Depending on what street you turn on in North Brooklyn you’ll see scruffy versions of Andrew McCarthy’s character in Less Than Zero, neon ‘90s kids looking like In Living Color audience members, urban hikers and token goths. Take a sneak peak at Victory Press’s Fall 2013 lookbook and it’s as if 70% of these lurkers collided at a skate park and came out as a cohesive look.
Unlike many labels that cull their designs from trend-spotting sites or by following “it” brands at trade shows, there’s an authenticity and originality to the Vinegar Hill-based brand’s designs. Jessica Humphrey’s design background with Ralph Lauren and Denim & Supply compliments Jon Cammisa’s work with skate brands Zoo York, Altamont, and Vans to create a colorful wash of denim, corduroy, print and pattern. It’s Brooklyn by way of vintage suburbia.
We spoke to them ahead of Victory Press’s launch Thursday at 7 p.m., at the Barber & Supply pop-up at 101 N. 8th Street.
Jessica Humphrey: Jon and I met at Vinegar Hill House one night through a mutual friend. He ran upstairs to his apartment and grabbed a small package wrapped in brown paper. Inside was about 40 cartoonish dick drawings on small white pieces of paper. At that moment, I knew Jon was someone I wanted to work with.
One day we went to the Patagonia super stoked, but left really uninspired. Victory Press was sort of born that day. We wanted to create something that we wanted to wear that also has the integrity of the iconic brands we grew up loving.
Jon Cammisa: VP was born out of our shared interests, obsessions and criticisms of art, music, fashion, design, food… everything! We agreed instantly that there was a huge gap in the market for the clothes we wanted to see, so this was a natural and excitingly ambitious way for us to put all of our solid vibing into an ever evolving collaborative effort.

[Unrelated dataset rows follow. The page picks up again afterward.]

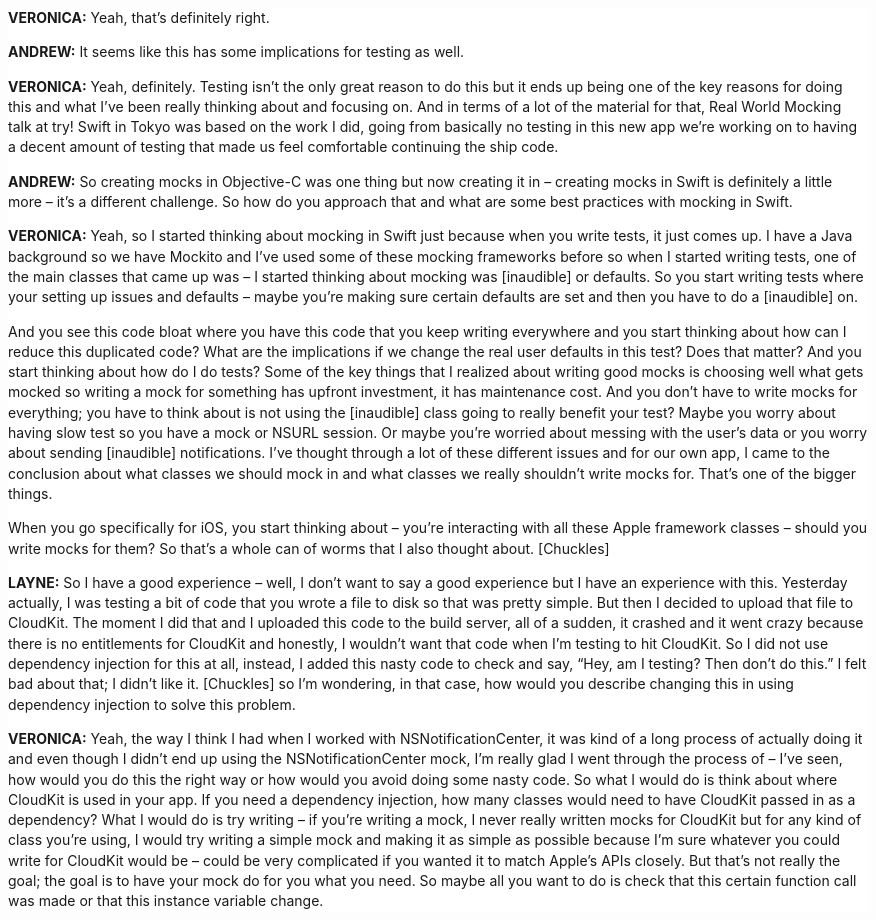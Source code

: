 **VERONICA:** Yeah, that’s definitely right.

**ANDREW:** It seems like this has some implications for testing as well.

**VERONICA:** Yeah, definitely. Testing isn’t the only great reason to do this but it ends up being one of the key reasons for doing this and what I’ve been really thinking about and focusing on. And in terms of a lot of the material for that, Real World Mocking talk at try! Swift in Tokyo was based on the work I did, going from basically no testing in this new app we’re working on to having a decent amount of testing that made us feel comfortable continuing the ship code.

**ANDREW:** So creating mocks in Objective-C was one thing but now creating it in – creating mocks in Swift is definitely a little more – it’s a different challenge. So how do you approach that and what are some best practices with mocking in Swift.

**VERONICA:** Yeah, so I started thinking about mocking in Swift just because when you write tests, it just comes up. I have a Java background so we have Mockito and I’ve used some of these mocking frameworks before so when I started writing tests, one of the main classes that came up was – I started thinking about mocking was [inaudible] or defaults. So you start writing tests where your setting up issues and defaults – maybe you’re making sure certain defaults are set and then you have to do a [inaudible] on.

And you see this code bloat where you have this code that you keep writing everywhere and you start thinking about how can I reduce this duplicated code? What are the implications if we change the real user defaults in this test? Does that matter? And you start thinking about how do I do tests? Some of the key things that I realized about writing good mocks is choosing well what gets mocked so writing a mock for something has upfront investment, it has maintenance cost. And you don’t have to write mocks for everything; you have to think about is not using the [inaudible] class going to really benefit your test? Maybe you worry about having slow test so you have a mock or NSURL session. Or maybe you’re worried about messing with the user’s data or you worry about sending [inaudible] notifications. I’ve thought through a lot of these different issues and for our own app, I came to the conclusion about what classes we should mock in and what classes we really shouldn’t write mocks for. That’s one of the bigger things.

When you go specifically for iOS, you start thinking about – you’re interacting with all these Apple framework classes – should you write mocks for them? So that’s a whole can of worms that I also thought about. [Chuckles]

**LAYNE:** So I have a good experience – well, I don’t want to say a good experience but I have an experience with this. Yesterday actually, I was testing a bit of code that you wrote a file to disk so that was pretty simple. But then I decided to upload that file to CloudKit. The moment I did that and I uploaded this code to the build server, all of a sudden, it crashed and it went crazy because there is no entitlements for CloudKit and honestly, I wouldn’t want that code when I’m testing to hit CloudKit. So I did not use dependency injection for this at all, instead, I added this nasty code to check and say, “Hey, am I testing? Then don’t do this.” I felt bad about that; I didn’t like it. [Chuckles] so I’m wondering, in that case, how would you describe changing this in using dependency injection to solve this problem.

**VERONICA:** Yeah, the way I think I had when I worked with NSNotificationCenter, it was kind of a long process of actually doing it and even though I didn’t end up using the NSNotificationCenter mock, I’m really glad I went through the process of – I’ve seen, how would you do this the right way or how would you avoid doing some nasty code. So what I would do is think about where CloudKit is used in your app. If you need a dependency injection, how many classes would need to have CloudKit passed in as a dependency? What I would do is try writing – if you’re writing a mock, I never really written mocks for CloudKit but for any kind of class you’re using, I would try writing a simple mock and making it as simple as possible because I’m sure whatever you could write for CloudKit would be – could be very complicated if you wanted it to match Apple’s APIs closely. But that’s not really the goal; the goal is to have your mock do for you what you need. So maybe all you want to do is check that this certain function call was made or that this instance variable change.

JH: We are big flea market and vintage heads. We collect mostly late ‘80s and ‘90s vintage, and you can see it in use of vibrant colors and jazzy prints. The environment in New York City also dictates a lot of the design decisions. We ride our bikes a lot, so our anoraks are breathable and waterproof with lot of extra pockets and our jeans have reinforced knees. Even our black denim jacket has a waterproof nylon canvas cell phone pocket.
JC: Coming from downtown Philadelphia in the ’90s and being fully immersed in a “golden era” of inner weaving street subcultures was monumentally influential to me. Now in New York, we live in a creative cultural melting pot. There are virtually no limitations to access and inspiration. We see the combined inspiration of these subcultures as the natural forward thinking progression of the cross-cultural inner city street style of today.

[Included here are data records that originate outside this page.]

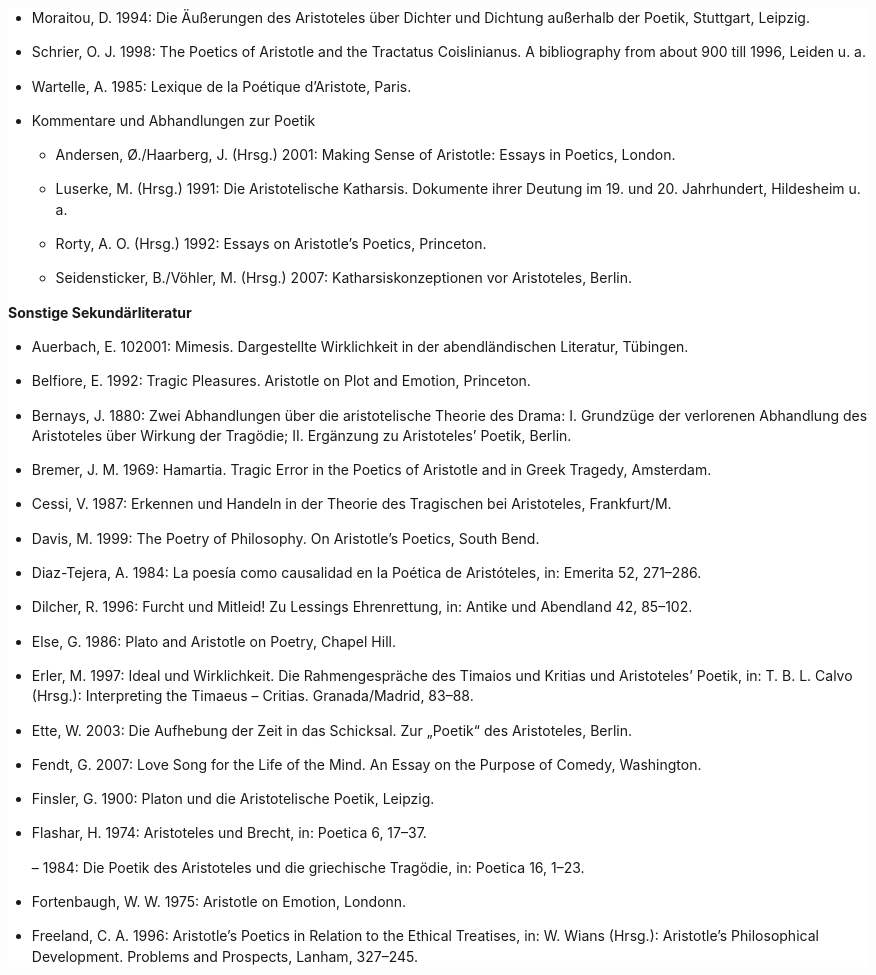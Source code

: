   - Moraitou, D. 1994: Die Äußerungen des Aristoteles über Dichter und Dichtung außerhalb der Poetik, Stuttgart, Leipzig.

  - Schrier, O. J. 1998: The Poetics of Aristotle and the Tractatus Coislinianus. A bibliography from about 900 till 1996, Leiden u. a.

  - Wartelle, A. 1985: Lexique de la Poétique d’Aristote, Paris.

- Kommentare und Abhandlungen zur Poetik

  - Andersen, Ø./Haarberg, J. (Hrsg.) 2001: Making Sense of Aristotle: Essays in Poetics, London.

  - Luserke, M. (Hrsg.) 1991: Die Aristotelische Katharsis. Dokumente ihrer Deutung im 19. und 20. Jahrhundert, Hildesheim u. a.

  - Rorty, A. O. (Hrsg.) 1992: Essays on Aristotle’s Poetics, Princeton. 

  - Seidensticker, B./Vöhler, M. (Hrsg.) 2007: Katharsiskonzeptionen vor Aristoteles, Berlin.

**Sonstige Sekundärliteratur**

  - Auerbach, E. 102001: Mimesis. Dargestellte Wirklichkeit in der abendländischen Literatur, Tübingen.

  - Belfiore, E. 1992: Tragic Pleasures. Aristotle on Plot and Emotion, Princeton.

  - Bernays, J. 1880: Zwei Abhandlungen über die aristotelische Theorie des Drama: I. Grundzüge der verlorenen Abhandlung des Aristoteles über Wirkung der Tragödie; II. Ergänzung zu Aristoteles’ Poetik, Berlin.

  - Bremer, J. M. 1969: Hamartia. Tragic Error in the Poetics of Aristotle and in Greek Tragedy, Amsterdam.

  - Cessi, V. 1987: Erkennen und Handeln in der Theorie des Tragischen bei Aristoteles, Frankfurt/M.

  - Davis, M. 1999: The Poetry of Philosophy. On Aristotle’s Poetics, South Bend.

  - Diaz-Tejera, A. 1984: La poesía como causalidad en la Poética de Aristóteles, in: Emerita 52, 271–286.

  - Dilcher, R. 1996: Furcht und Mitleid! Zu Lessings Ehrenrettung, in: Antike und Abendland 42, 85–102.

  - Else, G. 1986: Plato and Aristotle on Poetry, Chapel Hill.

  - Erler, M. 1997: Ideal und Wirklichkeit. Die Rahmengespräche des Timaios und Kritias und Aristoteles’ Poetik, in: T. B. L. Calvo (Hrsg.): Interpreting the Timaeus – Critias. Granada/Madrid, 83–88.

  - Ette, W. 2003: Die Aufhebung der Zeit in das Schicksal. Zur „Poetik“ des Aristoteles, Berlin.
  
  - Fendt, G. 2007: Love Song for the Life of the Mind. An Essay on the Purpose of Comedy, Washington.

  - Finsler, G. 1900: Platon und die Aristotelische Poetik, Leipzig.

  - Flashar, H. 1974: Aristoteles und Brecht, in: Poetica 6, 17–37.
     
    – 1984: Die Poetik des Aristoteles und die griechische Tragödie, in: Poetica 16, 1–23.

  - Fortenbaugh, W. W. 1975: Aristotle on Emotion, Londonn.

  - Freeland, C. A. 1996: Aristotle’s Poetics in Relation to the Ethical Treatises, in: W. Wians (Hrsg.): Aristotle’s Philosophical Development. Problems and Prospects, Lanham, 327–245.

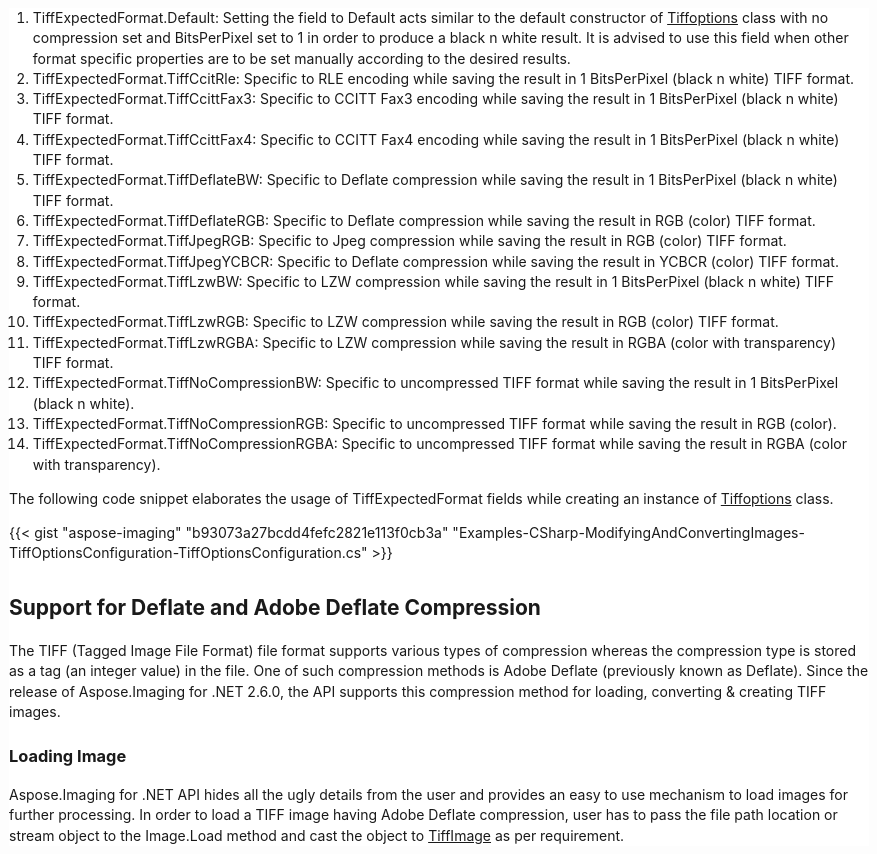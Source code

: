 1. TiffExpectedFormat.Default: Setting the field to Default acts similar to the default constructor of [Tiffoptions](http://www.aspose.com/api/net/imaging/aspose.imaging.imageoptions/tiffoptions) class with no compression set and BitsPerPixel set to 1 in order to produce a black n white result. It is advised to use this field when other format specific properties are to be set manually according to the desired results.
1. TiffExpectedFormat.TiffCcitRle: Specific to RLE encoding while saving the result in 1 BitsPerPixel (black n white) TIFF format.
1. TiffExpectedFormat.TiffCcittFax3: Specific to CCITT Fax3 encoding while saving the result in 1 BitsPerPixel (black n white) TIFF format.
1. TiffExpectedFormat.TiffCcittFax4: Specific to CCITT Fax4 encoding while saving the result in 1 BitsPerPixel (black n white) TIFF format.
1. TiffExpectedFormat.TiffDeflateBW: Specific to Deflate compression while saving the result in 1 BitsPerPixel (black n white) TIFF format.
1. TiffExpectedFormat.TiffDeflateRGB: Specific to Deflate compression while saving the result in RGB (color) TIFF format.
1. TiffExpectedFormat.TiffJpegRGB: Specific to Jpeg compression while saving the result in RGB (color) TIFF format.
1. TiffExpectedFormat.TiffJpegYCBCR: Specific to Deflate compression while saving the result in YCBCR (color) TIFF format.
1. TiffExpectedFormat.TiffLzwBW: Specific to LZW compression while saving the result in 1 BitsPerPixel (black n white) TIFF format.
1. TiffExpectedFormat.TiffLzwRGB: Specific to LZW compression while saving the result in RGB (color) TIFF format.
1. TiffExpectedFormat.TiffLzwRGBA: Specific to LZW compression while saving the result in RGBA (color with transparency) TIFF format.
1. TiffExpectedFormat.TiffNoCompressionBW: Specific to uncompressed TIFF format while saving the result in 1 BitsPerPixel (black n white).
1. TiffExpectedFormat.TiffNoCompressionRGB: Specific to uncompressed TIFF format while saving the result in RGB (color).
1. TiffExpectedFormat.TiffNoCompressionRGBA: Specific to uncompressed TIFF format while saving the result in RGBA (color with transparency).

The following code snippet elaborates the usage of TiffExpectedFormat fields while creating an instance of [Tiffoptions](http://www.aspose.com/api/net/imaging/aspose.imaging.imageoptions/tiffoptions) class.

{{< gist "aspose-imaging" "b93073a27bcdd4fefc2821e113f0cb3a" "Examples-CSharp-ModifyingAndConvertingImages-TiffOptionsConfiguration-TiffOptionsConfiguration.cs" >}}


## **Support for Deflate and Adobe Deflate Compression**
The TIFF (Tagged Image File Format) file format supports various types of compression whereas the compression type is stored as a tag (an integer value) in the file. One of such compression methods is Adobe Deflate (previously known as Deflate). Since the release of Aspose.Imaging for .NET 2.6.0, the API supports this compression method for loading, converting & creating TIFF images.
### **Loading Image**
Aspose.Imaging for .NET API hides all the ugly details from the user and provides an easy to use mechanism to load images for further processing. In order to load a TIFF image having Adobe Deflate compression, user has to pass the file path location or stream object to the Image.Load method and cast the object to [TiffImage](http://www.aspose.com/api/net/imaging/aspose.imaging.fileformats.tiff/tiffimage) as per requirement.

JH: I grew up in Virginia Beach. My dad was a surfer… I don’t really remember wearing shoes or being away from the beach. I got involved in the hardcore punk scene when I was a young teenager, which led me to live in DC and Boston. In Boston, I hung around a vintage clothing dealer named Bobby who introduced me to some designers from Polo. They convinced me to move to New York to work at the RRL store.
I met so many awesome people working at that store including David Bowie, Bruce Springsteen, Bruce Webber, but more importantly, someone came along and told me I should really design clothing. At that time, I had zero concept of what designing clothing involved. I’ve been in New York for 11 years and since then I’ve worked for Converse, Elizabeth & James Mens, Ralph Lauren twice, most recently for Denim & Supply. I’ve been very lucky.
I was starting to get recognition and a few skate and snowboard brands were reaching out to me for work, when I found myself living at Gonz’s for a month to cat-sit for him while he was away. He asked me to go with him to Six Flags for his birthday and after that I pretty much became in charge of everything art, design, and production for him.
A lot of that time was spent fucking around in the streets while I’d yell at him for us to go get work done. He’d spend hours trying to do some ridiculous impossible shit like kickflip his mountain bike off a bench (it didn’t work out). That went on for about 4 years.